* _Task item_
Would you output each record exactly as it stands?

* _Entries shown_
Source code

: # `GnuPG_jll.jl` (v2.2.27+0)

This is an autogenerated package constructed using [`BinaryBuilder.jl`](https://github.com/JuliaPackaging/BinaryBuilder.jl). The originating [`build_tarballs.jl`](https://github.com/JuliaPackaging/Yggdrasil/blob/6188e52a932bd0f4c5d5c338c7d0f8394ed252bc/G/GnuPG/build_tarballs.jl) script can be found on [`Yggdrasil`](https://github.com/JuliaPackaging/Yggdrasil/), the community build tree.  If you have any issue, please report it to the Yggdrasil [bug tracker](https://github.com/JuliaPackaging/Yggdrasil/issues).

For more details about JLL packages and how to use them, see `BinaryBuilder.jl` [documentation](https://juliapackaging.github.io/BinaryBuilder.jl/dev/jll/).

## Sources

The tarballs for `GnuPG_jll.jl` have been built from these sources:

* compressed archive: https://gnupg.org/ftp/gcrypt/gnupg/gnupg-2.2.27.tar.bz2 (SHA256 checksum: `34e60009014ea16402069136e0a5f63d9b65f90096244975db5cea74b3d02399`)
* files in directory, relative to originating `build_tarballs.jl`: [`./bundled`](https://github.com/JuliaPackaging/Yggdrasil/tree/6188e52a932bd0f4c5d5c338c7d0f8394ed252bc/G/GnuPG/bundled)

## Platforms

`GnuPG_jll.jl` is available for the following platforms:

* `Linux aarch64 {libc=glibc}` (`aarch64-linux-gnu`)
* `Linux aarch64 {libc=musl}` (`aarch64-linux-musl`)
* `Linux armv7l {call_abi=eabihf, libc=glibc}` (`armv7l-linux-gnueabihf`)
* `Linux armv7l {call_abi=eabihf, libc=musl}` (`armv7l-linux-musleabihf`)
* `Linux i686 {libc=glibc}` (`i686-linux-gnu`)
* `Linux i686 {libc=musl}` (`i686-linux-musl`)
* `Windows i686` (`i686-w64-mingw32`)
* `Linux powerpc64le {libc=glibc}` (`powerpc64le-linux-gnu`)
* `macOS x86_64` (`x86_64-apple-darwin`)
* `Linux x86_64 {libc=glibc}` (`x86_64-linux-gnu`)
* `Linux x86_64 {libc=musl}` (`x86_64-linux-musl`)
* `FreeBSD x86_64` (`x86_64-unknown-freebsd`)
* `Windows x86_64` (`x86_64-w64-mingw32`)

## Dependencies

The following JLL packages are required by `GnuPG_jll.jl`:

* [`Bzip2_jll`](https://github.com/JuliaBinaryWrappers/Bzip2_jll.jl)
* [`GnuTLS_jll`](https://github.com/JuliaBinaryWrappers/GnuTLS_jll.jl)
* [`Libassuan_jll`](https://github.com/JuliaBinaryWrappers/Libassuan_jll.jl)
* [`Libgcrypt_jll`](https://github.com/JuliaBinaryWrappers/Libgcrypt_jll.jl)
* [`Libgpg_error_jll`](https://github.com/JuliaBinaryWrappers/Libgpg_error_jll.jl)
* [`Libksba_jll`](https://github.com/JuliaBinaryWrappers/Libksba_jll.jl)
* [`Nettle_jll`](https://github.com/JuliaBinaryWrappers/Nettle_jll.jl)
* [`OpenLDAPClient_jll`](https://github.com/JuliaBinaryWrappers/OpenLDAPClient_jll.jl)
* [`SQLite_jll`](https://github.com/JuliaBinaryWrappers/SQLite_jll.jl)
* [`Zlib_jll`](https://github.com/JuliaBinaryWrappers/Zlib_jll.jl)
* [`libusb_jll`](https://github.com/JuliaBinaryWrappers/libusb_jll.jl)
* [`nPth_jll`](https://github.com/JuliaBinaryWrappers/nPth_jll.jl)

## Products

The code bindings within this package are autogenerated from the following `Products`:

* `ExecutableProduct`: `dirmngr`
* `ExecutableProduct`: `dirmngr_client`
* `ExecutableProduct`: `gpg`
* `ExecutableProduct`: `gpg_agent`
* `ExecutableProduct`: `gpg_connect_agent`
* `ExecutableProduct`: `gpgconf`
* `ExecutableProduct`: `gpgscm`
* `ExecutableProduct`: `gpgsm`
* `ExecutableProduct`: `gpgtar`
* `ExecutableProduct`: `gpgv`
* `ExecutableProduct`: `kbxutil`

* _Answer below_
Source code

: # `GnuPG_jll.jl` (v2.2.27+0)

This is an autogenerated package constructed using [`BinaryBuilder.jl`](https://github.com/JuliaPackaging/BinaryBuilder.jl). The originating [`build_tarballs.jl`](https://github.com/JuliaPackaging/Yggdrasil/blob/6188e52a932bd0f4c5d5c338c7d0f8394ed252bc/G/GnuPG/build_tarballs.jl) script can be found on [`Yggdrasil`](https://github.com/JuliaPackaging/Yggdrasil/), the community build tree.  If you have any issue, please report it to the Yggdrasil [bug tracker](https://github.com/JuliaPackaging/Yggdrasil/issues).

For more details about JLL packages and how to use them, see `BinaryBuilder.jl` [documentation](https://juliapackaging.github.io/BinaryBuilder.jl/dev/jll/).

## Sources

The tarballs for `GnuPG_jll.jl` have been built from these sources:

* compressed archive: https://gnupg.org/ftp/gcrypt/gnupg/gnupg-2.2.27.tar.bz2 (SHA256 checksum: `34e60009014ea16402069136e0a5f63d9b65f90096244975db5cea74b3d02399`)
* files in directory, relative to originating `build_tarballs.jl`: [`./bundled`](https://github.com/JuliaPackaging/Yggdrasil/tree/6188e52a932bd0f4c5d5c338c7d0f8394ed252bc/G/GnuPG/bundled)

## Platforms

`GnuPG_jll.jl` is available for the following platforms:

* `Linux aarch64 {libc=glibc}` (`aarch64-linux-gnu`)
* `Linux aarch64 {libc=musl}` (`aarch64-linux-musl`)
* `Linux armv7l {call_abi=eabihf, libc=glibc}` (`armv7l-linux-gnueabihf`)
* `Linux armv7l {call_abi=eabihf, libc=musl}` (`armv7l-linux-musleabihf`)
* `Linux i686 {libc=glibc}` (`i686-linux-gnu`)
* `Linux i686 {libc=musl}` (`i686-linux-musl`)
* `Windows i686` (`i686-w64-mingw32`)
* `Linux powerpc64le {libc=glibc}` (`powerpc64le-linux-gnu`)
* `macOS x86_64` (`x86_64-apple-darwin`)
* `Linux x86_64 {libc=glibc}` (`x86_64-linux-gnu`)
* `Linux x86_64 {libc=musl}` (`x86_64-linux-musl`)
* `FreeBSD x86_64` (`x86_64-unknown-freebsd`)
* `Windows x86_64` (`x86_64-w64-mingw32`)

## Dependencies

The following JLL packages are required by `GnuPG_jll.jl`:

* [`Bzip2_jll`](https://github.com/JuliaBinaryWrappers/Bzip2_jll.jl)
* [`GnuTLS_jll`](https://github.com/JuliaBinaryWrappers/GnuTLS_jll.jl)
* [`Libassuan_jll`](https://github.com/JuliaBinaryWrappers/Libassuan_jll.jl)
* [`Libgcrypt_jll`](https://github.com/JuliaBinaryWrappers/Libgcrypt_jll.jl)
* [`Libgpg_error_jll`](https://github.com/JuliaBinaryWrappers/Libgpg_error_jll.jl)
* [`Libksba_jll`](https://github.com/JuliaBinaryWrappers/Libksba_jll.jl)
* [`Nettle_jll`](https://github.com/JuliaBinaryWrappers/Nettle_jll.jl)
* [`OpenLDAPClient_jll`](https://github.com/JuliaBinaryWrappers/OpenLDAPClient_jll.jl)
* [`SQLite_jll`](https://github.com/JuliaBinaryWrappers/SQLite_jll.jl)
* [`Zlib_jll`](https://github.com/JuliaBinaryWrappers/Zlib_jll.jl)
* [`libusb_jll`](https://github.com/JuliaBinaryWrappers/libusb_jll.jl)
* [`nPth_jll`](https://github.com/JuliaBinaryWrappers/nPth_jll.jl)

## Products

The code bindings within this package are autogenerated from the following `Products`:

* `ExecutableProduct`: `dirmngr`
* `ExecutableProduct`: `dirmngr_client`
* `ExecutableProduct`: `gpg`
* `ExecutableProduct`: `gpg_agent`
* `ExecutableProduct`: `gpg_connect_agent`
* `ExecutableProduct`: `gpgconf`
* `ExecutableProduct`: `gpgscm`
* `ExecutableProduct`: `gpgsm`
* `ExecutableProduct`: `gpgtar`
* `ExecutableProduct`: `gpgv`
* `ExecutableProduct`: `kbxutil`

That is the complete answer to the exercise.